The last two savory dishes were Monterey Bay abalone with grains, seaweeds, raw turnip, and squid ink sauce, followed by grass-fed veal with chicories, caper berry, and seville orange. Both were delicious, though the veal was a bit simple compared to the delights that preceded.
The cheese course this time was a tomme dolce with each piece wrapped in a different fruit or vegetable leather. This was followed by one of the highlights of the evening - a frozen lime marshmallow with coal-toasted meringue. This tasted like the apotheosis of the best toasted marshmallow you never had. Absolutely wonderful! The winter fruit salad and spiced baba that followed were fine but not at the same level of memorability as the marshmallow.
We went with a 1/2 wine pairing that had lots of interesting choices. Some read better on the label than they tasted in the glass (the Gravity Check white blend) but usually the choices both worked well and tasted great.
I'm usually not the biggest fan of tasting menus, but Coi just reaches me in a way very few Bay Area restaurants have done over the years. I love the combination of the intellectual and the sensual that they do here. And all done without a single foam or sous vide dish, thank goodness!
Most highly recommended if this looks like the sort of thing you'd like (e.g. don't come here in winter if you don't like citrus).
Michael, your report is really compelling, as I am not a fan of tasting menus either. Would you mind sharing what other months you went to come to the conclusion that you prefer Coi's winter offerings? We usually visit in November and April (though may be May this spring), so do you think it would be best to wait till next Nov? Thanks in advance!
re: Robert Lauriston
Robert, it was 14 courses in all if you count everything from the amuse at the start (a take on chips and guacamole with the dreamiest avocado puree) to the chocolate truffles at the end. The menu posted today is close to what we had with the addition of the young carrots roasted in hay before the abalone, plus the amuse and chocolates.
They added a salted caramel cake to the 14-course listed menu since it was a birthday to make it 15. That was bigger than usual. The food quantity would have been perfect without it, just a tiny bit too much with it. No marathon or tasting fatigue here.

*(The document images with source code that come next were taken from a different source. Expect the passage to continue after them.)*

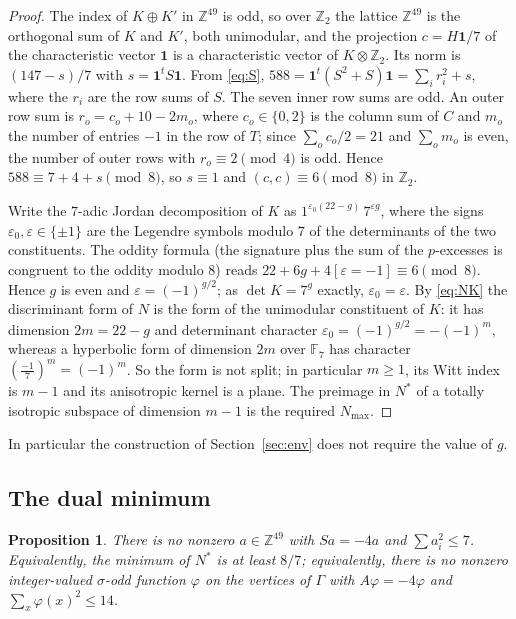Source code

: \documentclass[11pt]{amsart}
\newtheorem{proposition}[theorem]{Proposition}
\theoremstyle{definition}
\theoremstyle{remark}
\newcommand{\Z}{\mathbb{Z}}
\newcommand{\F}{\mathbb{F}}
\newcommand{\G}{\Gamma}
\newcommand{\s}{\sigma}
\begin{document}
\begin{proof}
The index of $K\oplus K'$ in $\Z^{49}$ is odd, so over $\Z_2$ the lattice $\Z^{49}$ is the orthogonal sum of $K$ and $K'$, both
unimodular, and the projection $c=H\mathbf 1/7$ of the characteristic vector $\mathbf 1$ is a characteristic vector of
$K\otimes\Z_2$. Its norm is $(147-s)/7$ with $s=\mathbf 1^{t}S\mathbf 1$. From \eqref{eq:S},
$588=\mathbf 1^{t}(S^2+S)\mathbf 1=\sum_i r_i^2+s$, where the $r_i$ are the row sums of $S$. The seven inner row sums are odd.
An outer row sum is $r_o=c_o+10-2m_o$, where $c_o\in\{0,2\}$ is the column sum of $C$ and $m_o$ the number of entries $-1$ in
the row of $T$; since $\sum_o c_o/2=21$ and $\sum_o m_o$ is even, the number of outer rows with $r_o\equiv 2\pmod 4$ is odd.
Hence $588\equiv 7+4+s\pmod 8$, so $s\equiv 1$ and $(c,c)\equiv 6\pmod 8$ in $\Z_2$.

Write the $7$-adic Jordan decomposition of $K$ as $1^{\varepsilon_0(22-g)}\,7^{\varepsilon g}$, where the signs
$\varepsilon_0,\varepsilon\in\{\pm1\}$ are the Legendre symbols modulo $7$ of the determinants of the two constituents. The oddity formula
\cite[Ch.~15]{SPLAG} (the signature plus the sum of the $p$-excesses is congruent to the oddity modulo $8$) reads
$22+6g+4[\varepsilon=-1]\equiv 6\pmod 8$. Hence $g$ is even and $\varepsilon=(-1)^{g/2}$; as $\det K=7^g$ exactly,
$\varepsilon_0=\varepsilon$. By \eqref{eq:NK} the discriminant form of $N$ is the form of the unimodular constituent of $K$:
it has dimension $2m=22-g$ and determinant character $\varepsilon_0=(-1)^{g/2}=-(-1)^m$, whereas a hyperbolic form of
dimension $2m$ over $\F_7$ has character $\left(\frac{-1}{7}\right)^m=(-1)^m$. So the form is not split; in particular
$m\ge1$, its Witt index is $m-1$ and its anisotropic kernel is a plane. The preimage in $N^*$ of a totally isotropic subspace
of dimension $m-1$ is the required $N_{\max}$.
\end{proof}

In particular the construction of Section~\ref{sec:env} does not require the value of $g$.

\subsection{The dual minimum}

\begin{proposition}\label{prop:87}
There is no nonzero $a\in\Z^{49}$ with $Sa=-4a$ and $\sum a_i^2\le 7$. Equivalently, the minimum of $N^*$ is at least $8/7$;
equivalently, there is no nonzero integer-valued $\s$-odd function $\varphi$ on the vertices of $\G$ with
$A\varphi=-4\varphi$ and $\sum_x\varphi(x)^2\le 14$.
\end{proposition}
\end{document}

Grayelf, I'm pretty sure our summertime visit was in July or August. I would go ahead in try it in spring, which is closer ingredient-wise to winter than it is to summer (fall's the other way around). Plus it's a superb place that you shouldn't wait any longer to try!
Very glad to hear your positive and current report. I am going this Sunday, but with reservations (mental ones, that is). It seems to get a lot of love from critics and guidebooks, but fair to middling response from various bloggers and food forum participants. Everything in your narrative sounds right up my alley and my enthusiasm level perked up quite a bit. Thanks!

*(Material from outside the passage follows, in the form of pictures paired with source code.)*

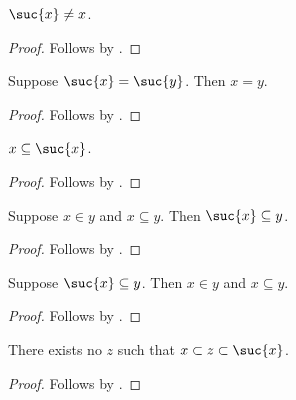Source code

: \begin{proposition}\label{suc_neq_self}
    $\suc{x}\neq x$.
\end{proposition}
\begin{proof}
    Follows by .
\end{proof}

\begin{proposition}\label{suc_injective}
    Suppose $\suc{x} = \suc{y}$. Then $x = y$.
\end{proposition}
\begin{proof}
    Follows by .
\end{proof}

\begin{proposition}\label{subseteq_self_suc_intro}
    $x\subseteq\suc{x}$.
\end{proposition}
\begin{proof}
    Follows by .
\end{proof}

\begin{proposition}\label{suc_subseteq_intro}
    Suppose $x\in y$ and $x\subseteq y$.
    Then $\suc{x}\subseteq y$.
\end{proposition}
\begin{proof}
    Follows by .
\end{proof}

\begin{proposition}\label{suc_subseteq_elim}
    Suppose $\suc{x}\subseteq y$.
    Then $x\in y$ and $x\subseteq y$.
\end{proposition}
\begin{proof}
    Follows by .
\end{proof}

\begin{proposition}\label{suc_next_subset}
    There exists no $z$ such that $x\subset z\subset \suc{x}$.
\end{proposition}
\begin{proof}
    Follows by .
\end{proof}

Had my dinner at Coi about a week and a half ago. Let me start with the positives: our server (Shannon, I think) was just great. Enthusiastic, warm, and personable. The rest of the FOH staff was on point. The room was quite cozy and easy to settle into after a somewhat crazy travel day. However, despite the mindful composition of each dish, the food was relentlessly salty and sour. The undisputed high point was a crab and beef tendon soup which was remarkably balanced in flavor and texture. But there was so much emphasis on acidity that my mind had to really psych myself up to finish plate after plate of acerbic bites. One minor sticking point, and it’s definitely one of personal taste: I wish that chef’s would stop trying to make wheatgrass happen. It just calls to mind those rare times that I have been at a juice bar and succumbed to the temptation to get that extra boost of health in, only to be treated to a shot of lawn cuttings. Not to keep rambling like a curmudgeon, but the price point is awfully high for what we received. Aside from my contentions with the seasoning, there was very little in the way of “luxury” items in comparison to other similarly priced (and starred) meals.
I must report that the antidote was yet another lovely dinner at Commis the following night. No major bells and whistles. Just gorgeous, tasty food that feels like a very good friend. And sitting at the counter is one of the loveliest meditative dining experiences I’ve had. And at almost half the price of Coi. Go figure.